Thursday, August 30, 2012

A winter excursion to Copenhagen Part I

Deutsche Bahn (DB) German Railways offer BahnCards - a range of reduced price cards giving substantial discounts on travel. One of the side benefits of buying a card is that you are offered a cheap trip to a specific destination from time to time. Recently we were offered a trip to Copenhagen and decided since this is probably the most cyclist-friendly city in the world, it would be a good place to exercise our Bromptons. In addition because we would be travelling on ICEs, we could check out the ease of travel with a folding bicycle on German high speed trains.

We took the midmorning ICE from Mannheim to Hamburg via Hanover which takes about four and a half hours to reach Hamburg. We had two seats in the middle of the open plan section of the first or second generation stock which was ideal, near to the luggage stand and with room between the seats to slip in a Brompton.

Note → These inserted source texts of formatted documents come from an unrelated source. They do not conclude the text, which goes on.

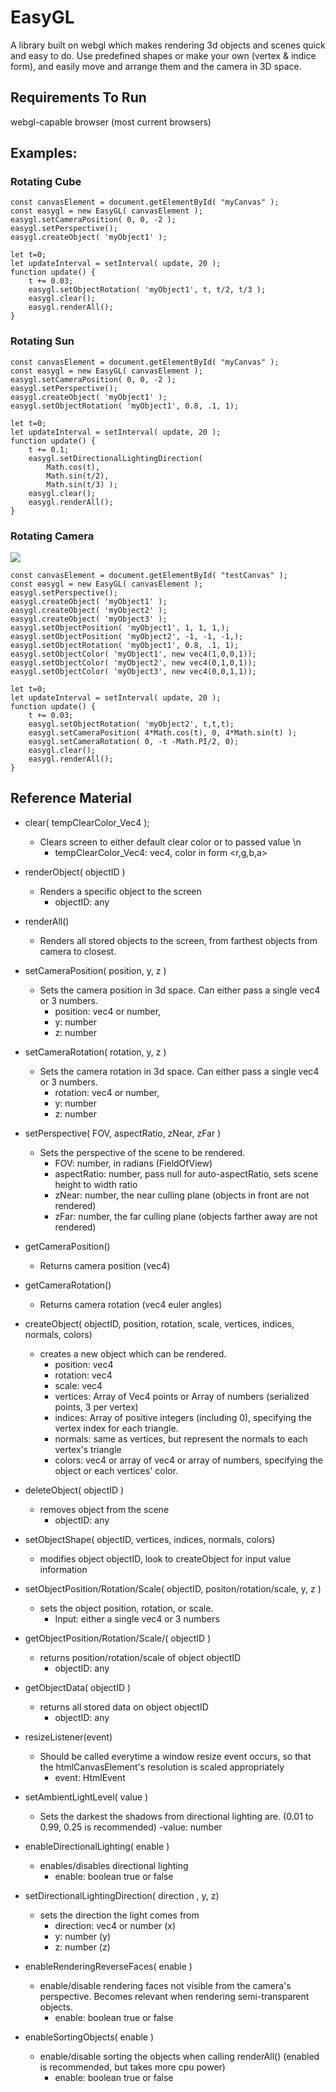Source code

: # EasyGL
A library built on webgl which makes rendering 3d objects and scenes quick and easy to do. Use predefined shapes or make your own (vertex & indice form), and easily move and arrange them and the camera in 3D space.

## Requirements To Run
webgl-capable browser (most current browsers)

## Examples:
### Rotating Cube
```
const canvasElement = document.getElementById( "myCanvas" );
const easygl = new EasyGL( canvasElement );
easygl.setCameraPosition( 0, 0, -2 );
easygl.setPerspective();
easygl.createObject( 'myObject1' );
 
let t=0;
let updateInterval = setInterval( update, 20 );
function update() {
    t += 0.03;
    easygl.setObjectRotation( 'myObject1', t, t/2, t/3 );
    easygl.clear();
    easygl.renderAll();
}
```

### Rotating Sun
```
const canvasElement = document.getElementById( "myCanvas" );
const easygl = new EasyGL( canvasElement );
easygl.setCameraPosition( 0, 0, -2 );
easygl.setPerspective();
easygl.createObject( 'myObject1' );
easygl.setObjectRotation( 'myObject1', 0.8, .1, 1);

let t=0;
let updateInterval = setInterval( update, 20 );
function update() {
    t += 0.1;
    easygl.setDirectionalLightingDirection( 
        Math.cos(t), 
        Math.sin(t/2), 
        Math.sin(t/3) );
    easygl.clear();
    easygl.renderAll();
}
```

### Rotating Camera
![](https://github.com/19zgunther/EasyGL/resources/rotatingCameraExample.gif)
```
const canvasElement = document.getElementById( "testCanvas" );
const easygl = new EasyGL( canvasElement );
easygl.setPerspective();
easygl.createObject( 'myObject1' );
easygl.createObject( 'myObject2' );
easygl.createObject( 'myObject3' );
easygl.setObjectPosition( 'myObject1', 1, 1, 1,);
easygl.setObjectPosition( 'myObject2', -1, -1, -1,);
easygl.setObjectRotation( 'myObject1', 0.8, .1, 1);
easygl.setObjectColor( 'myObject1', new vec4(1,0,0,1));
easygl.setObjectColor( 'myObject2', new vec4(0,1,0,1));
easygl.setObjectColor( 'myObject3', new vec4(0,0,1,1));

let t=0;
let updateInterval = setInterval( update, 20 );
function update() {
    t += 0.03;
    easygl.setObjectRotation( 'myObject2', t,t,t);
    easygl.setCameraPosition( 4*Math.cos(t), 0, 4*Math.sin(t) );
    easygl.setCameraRotation( 0, -t -Math.PI/2, 0);
    easygl.clear();
    easygl.renderAll();
}
```

## Reference Material
- clear( tempClearColor_Vec4 );
    - Clears screen to either default clear color or to passed value \n
        - tempClearColor_Vec4: vec4, color in form <r,g,b,a>

- renderObject( objectID )
    - Renders a specific object to the screen
        - objectID: any

- renderAll()
    - Renders all stored objects to the screen, from farthest objects from camera to closest.

- setCameraPosition( position, y, z )
    - Sets the camera position in 3d space. Can either pass a single vec4 or 3 numbers.
        - position: vec4 or number,
        - y: number
        - z: number

- setCameraRotation( rotation, y, z )
    - Sets the camera rotation in 3d space. Can either pass a single vec4 or 3 numbers.
        - rotation: vec4 or number,
        - y: number
        - z: number

- setPerspective( FOV, aspectRatio, zNear, zFar )
    - Sets the perspective of the scene to be rendered.
        - FOV: number, in radians (FieldOfView)
        - aspectRatio: number, pass null for auto-aspectRatio, sets scene height to width ratio
        - zNear: number, the near culling plane (objects in front are not rendered)
        - zFar: number, the far culling plane (objects farther away are not rendered)
    
- getCameraPosition()
    - Returns camera position (vec4)

- getCameraRotation()
    - Returns camera rotation (vec4 euler angles)


- createObject( objectID, position, rotation, scale, vertices, indices, normals, colors)
    - creates a new object which can be rendered. 
        - position: vec4
        - rotation: vec4
        - scale: vec4
        - vertices: Array of Vec4 points or Array of numbers (serialized points, 3 per vertex)
        - indices: Array of positive integers (including 0), specifying the vertex index for each triangle.
        - normals: same as vertices, but represent the normals to each vertex's triangle
        - colors: vec4 or array of vec4 or array of numbers, specifying the object or each vertices' color.

- deleteObject( objectID )
    - removes object from the scene
        - objectID: any

- setObjectShape( objectID, vertices, indices, normals, colors)
    - modifies object objectID, look to createObject for input value information

- setObjectPosition/Rotation/Scale( objectID, positon/rotation/scale, y, z )
    - sets the object position, rotation, or scale.
        - Input: either a single vec4 or 3 numbers

- getObjectPosition/Rotation/Scale/( objectID )
    - returns position/rotation/scale of object objectID
        - objectID: any

- getObjectData( objectID )
    - returns all stored data on object objectID
        - objectID: any

- resizeListener(event)
    - Should be called everytime a window resize event occurs, so that the htmlCanvasElement's resolution is scaled appropriately
        - event: HtmlEvent

- setAmbientLightLevel( value )
    - Sets the darkest the shadows from directional lighting are. (0.01 to 0.99, 0.25 is recommended)
        -value: number

- enableDirectionalLighting( enable )
    - enables/disables directional lighting
        - enable: boolean true or false

- setDirectionalLightingDirection( direction , y, z)
    - sets the direction the light comes from
        - direction: vec4 or number (x)
        - y: number (y)
        - z: number (z)

- enableRenderingReverseFaces( enable )
    - enable/disable rendering faces not visible from the camera's perspective. Becomes relevant when rendering semi-transparent objects.
        - enable: boolean true or false

- enableSortingObjects( enable )
    - enable/disable sorting the objects when calling renderAll() (enabled is recommended, but takes more cpu power)
        - enable: boolean true or false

We had 50 minutes or so to change trains in Hamburg Hauptbahnhof, but were rather surprised to see a very short ICE-TD with just four carriages arrive to take us to Copenhagen. Normally ICEs are nine or ten carriages long. However anything longer than four carriages would not fit on the ferry. Again the train was full, but there was room enough between seats to store the bikes. If we had needed we could stored them on luggage racks in the middle of the train.

The run from Hamburg to the German ferry port at Puttgarden is pleasant enough through Holstein. Passengers must leave the train once it arrives on the ship. The trip on ship was not so exciting. It was a pitch black November night and so we did not see anything. The ship's journey takes 45 minutes which is just enough time to eat a moderately expensive snack, or hit the duty free shop to buy chocolate, beer and spirits. Our Danish train conductor announced that due to urgent bridge repairs that we would transfer to a bus to Copenhagen in Nykobing. This went well and there was no problem popping the bikes and our bags in the lockers under the bus.

We arrived at the central station Københavns Hovedbanegård at about 20:30 on cold windy pitch night. The cycling facilities in Copenhagen are mind boggling, e.g. wide physically separate cycleways and green wave traffic lights for cyclists. We suspect that any British, American or even German cyclist cycling around Copenhagen would think they had popped their clogs and gone to heaven. However we are from the North of England, so any chance to complain should be taken: There are no town plans on display in the station and thus no cycle routes on display. We needed to go the south of the city to the Amager Youth Hostel. Fortunately drawing on many years of carrying out research for our cycle touring guide books, we had a city plan tucked in the back of a guide book and had googled and printed out the approach to the Youth Hostel. We peered out of various entrances, managed to orientate ourselves with the help of the lights of the Tivoli pleasure gardens and studied our maps. We worked out our route and moved out. It was Saturday night. Road traffic was fairly heavy. There are few signposts for cyclists, but we had no trouble getting out of the centre and across the Langebro bridge over the harbour canal. We turned off into a area of tenements still on a cycle track and then got lost. In the ensuing efforts to find our way we lost the guide book, but not the map. Finally we found our way past the university campus to the hostel.